Os suspeitos teriam organizado o atravessamento irregular da fronteira e o transporte clandestino de passageiros até a cidade espanhola durante as entradas massivas. A situação escalou para uma crise migratória que já eleva a tensão entre nações europeias e africanas.
Na ocasião, dos aproximadamente 72 mil migrantes provenientes do Marrocos que conseguiram ingressar a nado em Ceuta, cerca de 70 mil já foram repatriados pela Espanha. Este fluxo representou um desafio significativo para as autoridades de ambos os países.
Quais crimes são investigados?
Segundo fontes judiciais citadas pela agência Europa Press, entre os crimes investigados pelo Ministério Público marroquino estão favorecimento à imigração clandestina, violência e resistência contra forças de ordem e danos a patrimônio público. A gravidade das acusações sublinha a natureza organizada das atividades ilícitas.

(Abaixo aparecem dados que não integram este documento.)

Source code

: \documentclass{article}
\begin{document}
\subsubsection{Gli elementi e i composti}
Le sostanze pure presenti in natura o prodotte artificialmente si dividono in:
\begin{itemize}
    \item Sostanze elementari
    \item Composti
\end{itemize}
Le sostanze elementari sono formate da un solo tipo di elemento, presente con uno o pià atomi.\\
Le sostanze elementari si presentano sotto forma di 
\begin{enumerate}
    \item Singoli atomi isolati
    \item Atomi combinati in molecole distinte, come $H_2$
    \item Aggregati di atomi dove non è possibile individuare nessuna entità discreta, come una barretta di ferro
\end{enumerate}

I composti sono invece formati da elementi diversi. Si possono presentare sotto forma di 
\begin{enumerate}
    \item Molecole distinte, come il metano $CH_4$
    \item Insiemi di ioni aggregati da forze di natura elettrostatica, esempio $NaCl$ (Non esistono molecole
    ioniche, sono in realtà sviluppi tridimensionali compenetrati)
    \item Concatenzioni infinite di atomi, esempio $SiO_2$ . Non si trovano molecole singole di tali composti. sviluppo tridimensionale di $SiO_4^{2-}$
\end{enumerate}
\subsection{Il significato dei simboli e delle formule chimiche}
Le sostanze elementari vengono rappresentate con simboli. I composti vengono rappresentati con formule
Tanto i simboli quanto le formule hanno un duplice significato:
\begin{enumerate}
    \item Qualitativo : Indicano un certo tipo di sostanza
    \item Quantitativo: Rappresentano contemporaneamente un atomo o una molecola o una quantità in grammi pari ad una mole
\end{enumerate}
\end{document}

Enquanto isso, na Espanha, a Audiência Nacional, tribunal com sede em Madri, solicitou à Guarda Civil que esclareça se, nos dias anteriores à entrada em massa de migrantes em Ceuta, houve informações que pudessem ter prevenido ou reduzido a crise. O tribunal busca entender a capacidade de resposta e prevenção.
A corte também pediu um relatório detalhado sobre as forças de segurança empenhadas no exclave, sobre as operações de socorro em águas espanholas e sobre dados disponíveis de vítimas e sobreviventes. A transparência e a apuração dos fatos são essenciais para a investigação.
Um dos objetivos centrais da investigação é verificar se o episódio foi uma “ação combinada ou dirigida por uma organização ou grupo criminoso”. A apuração visa determinar a existência de redes organizadas por trás dos movimentos migratórios irregulares.